• _TASK REQUIREMENTS_
Print each entry word for word.

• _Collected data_
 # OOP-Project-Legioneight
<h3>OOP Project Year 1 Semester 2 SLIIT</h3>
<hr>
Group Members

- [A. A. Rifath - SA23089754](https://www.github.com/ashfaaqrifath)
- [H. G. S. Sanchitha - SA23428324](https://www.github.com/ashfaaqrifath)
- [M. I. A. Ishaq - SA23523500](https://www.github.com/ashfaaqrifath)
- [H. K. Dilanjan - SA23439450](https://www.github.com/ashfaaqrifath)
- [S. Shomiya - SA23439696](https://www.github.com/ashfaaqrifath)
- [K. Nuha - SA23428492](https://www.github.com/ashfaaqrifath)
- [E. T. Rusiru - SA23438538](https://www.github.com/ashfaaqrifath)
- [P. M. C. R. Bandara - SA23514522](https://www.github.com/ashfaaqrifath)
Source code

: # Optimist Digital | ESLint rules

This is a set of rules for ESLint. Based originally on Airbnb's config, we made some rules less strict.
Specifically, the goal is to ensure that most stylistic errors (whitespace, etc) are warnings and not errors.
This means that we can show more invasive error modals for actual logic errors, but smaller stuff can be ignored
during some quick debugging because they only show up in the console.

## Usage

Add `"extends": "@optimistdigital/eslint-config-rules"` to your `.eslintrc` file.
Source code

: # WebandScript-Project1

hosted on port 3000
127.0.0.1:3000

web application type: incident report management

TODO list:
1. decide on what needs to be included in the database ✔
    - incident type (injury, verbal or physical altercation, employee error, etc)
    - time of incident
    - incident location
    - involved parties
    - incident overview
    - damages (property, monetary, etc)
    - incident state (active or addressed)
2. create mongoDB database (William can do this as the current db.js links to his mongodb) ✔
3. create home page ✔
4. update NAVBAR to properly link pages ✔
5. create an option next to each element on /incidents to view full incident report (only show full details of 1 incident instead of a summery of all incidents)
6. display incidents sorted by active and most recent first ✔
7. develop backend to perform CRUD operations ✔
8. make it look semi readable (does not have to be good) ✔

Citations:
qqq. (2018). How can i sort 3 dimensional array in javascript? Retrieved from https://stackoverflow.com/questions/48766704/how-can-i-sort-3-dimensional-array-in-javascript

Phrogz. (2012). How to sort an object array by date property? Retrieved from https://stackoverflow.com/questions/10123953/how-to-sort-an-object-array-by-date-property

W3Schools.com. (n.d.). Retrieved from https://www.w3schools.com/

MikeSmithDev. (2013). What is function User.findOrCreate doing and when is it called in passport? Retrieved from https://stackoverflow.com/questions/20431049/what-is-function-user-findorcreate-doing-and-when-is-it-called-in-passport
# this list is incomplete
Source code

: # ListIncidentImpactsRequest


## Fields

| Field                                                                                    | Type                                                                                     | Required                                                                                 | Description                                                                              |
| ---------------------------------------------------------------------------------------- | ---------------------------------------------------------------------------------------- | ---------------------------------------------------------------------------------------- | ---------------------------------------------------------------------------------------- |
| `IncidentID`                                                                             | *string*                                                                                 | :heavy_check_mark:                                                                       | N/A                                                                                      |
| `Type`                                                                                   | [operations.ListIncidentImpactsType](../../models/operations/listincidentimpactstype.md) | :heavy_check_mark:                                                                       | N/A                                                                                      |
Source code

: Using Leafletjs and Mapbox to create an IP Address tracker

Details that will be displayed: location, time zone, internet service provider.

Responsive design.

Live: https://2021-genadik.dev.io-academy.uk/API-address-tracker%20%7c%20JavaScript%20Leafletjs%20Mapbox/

• _COMPLETED EXERCISE_
 # OOP-Project-Legioneight
<h3>OOP Project Year 1 Semester 2 SLIIT</h3>
<hr>
Group Members

- [A. A. Rifath - SA23089754](https://www.github.com/ashfaaqrifath)
- [H. G. S. Sanchitha - SA23428324](https://www.github.com/ashfaaqrifath)
- [M. I. A. Ishaq - SA23523500](https://www.github.com/ashfaaqrifath)
- [H. K. Dilanjan - SA23439450](https://www.github.com/ashfaaqrifath)
- [S. Shomiya - SA23439696](https://www.github.com/ashfaaqrifath)
- [K. Nuha - SA23428492](https://www.github.com/ashfaaqrifath)
- [E. T. Rusiru - SA23438538](https://www.github.com/ashfaaqrifath)
- [P. M. C. R. Bandara - SA23514522](https://www.github.com/ashfaaqrifath)
Source code

: # Optimist Digital | ESLint rules

This is a set of rules for ESLint. Based originally on Airbnb's config, we made some rules less strict.
Specifically, the goal is to ensure that most stylistic errors (whitespace, etc) are warnings and not errors.
This means that we can show more invasive error modals for actual logic errors, but smaller stuff can be ignored
during some quick debugging because they only show up in the console.

## Usage

Add `"extends": "@optimistdigital/eslint-config-rules"` to your `.eslintrc` file.
Source code

: # WebandScript-Project1

hosted on port 3000
127.0.0.1:3000

web application type: incident report management

TODO list:
1. decide on what needs to be included in the database ✔
    - incident type (injury, verbal or physical altercation, employee error, etc)
    - time of incident
    - incident location
    - involved parties
    - incident overview
    - damages (property, monetary, etc)
    - incident state (active or addressed)
2. create mongoDB database (William can do this as the current db.js links to his mongodb) ✔
3. create home page ✔
4. update NAVBAR to properly link pages ✔
5. create an option next to each element on /incidents to view full incident report (only show full details of 1 incident instead of a summery of all incidents)
6. display incidents sorted by active and most recent first ✔
7. develop backend to perform CRUD operations ✔
8. make it look semi readable (does not have to be good) ✔

Citations:
qqq. (2018). How can i sort 3 dimensional array in javascript? Retrieved from https://stackoverflow.com/questions/48766704/how-can-i-sort-3-dimensional-array-in-javascript

Phrogz. (2012). How to sort an object array by date property? Retrieved from https://stackoverflow.com/questions/10123953/how-to-sort-an-object-array-by-date-property

W3Schools.com. (n.d.). Retrieved from https://www.w3schools.com/

MikeSmithDev. (2013). What is function User.findOrCreate doing and when is it called in passport? Retrieved from https://stackoverflow.com/questions/20431049/what-is-function-user-findorcreate-doing-and-when-is-it-called-in-passport
# this list is incomplete
Source code

: # ListIncidentImpactsRequest


## Fields

| Field                                                                                    | Type                                                                                     | Required                                                                                 | Description                                                                              |
| ---------------------------------------------------------------------------------------- | ---------------------------------------------------------------------------------------- | ---------------------------------------------------------------------------------------- | ---------------------------------------------------------------------------------------- |
| `IncidentID`                                                                             | *string*                                                                                 | :heavy_check_mark:                                                                       | N/A                                                                                      |
| `Type`                                                                                   | [operations.ListIncidentImpactsType](../../models/operations/listincidentimpactstype.md) | :heavy_check_mark:                                                                       | N/A                                                                                      |
Source code

: Using Leafletjs and Mapbox to create an IP Address tracker

Details that will be displayed: location, time zone, internet service provider.

Responsive design.

Live: https://2021-genadik.dev.io-academy.uk/API-address-tracker%20%7c%20JavaScript%20Leafletjs%20Mapbox/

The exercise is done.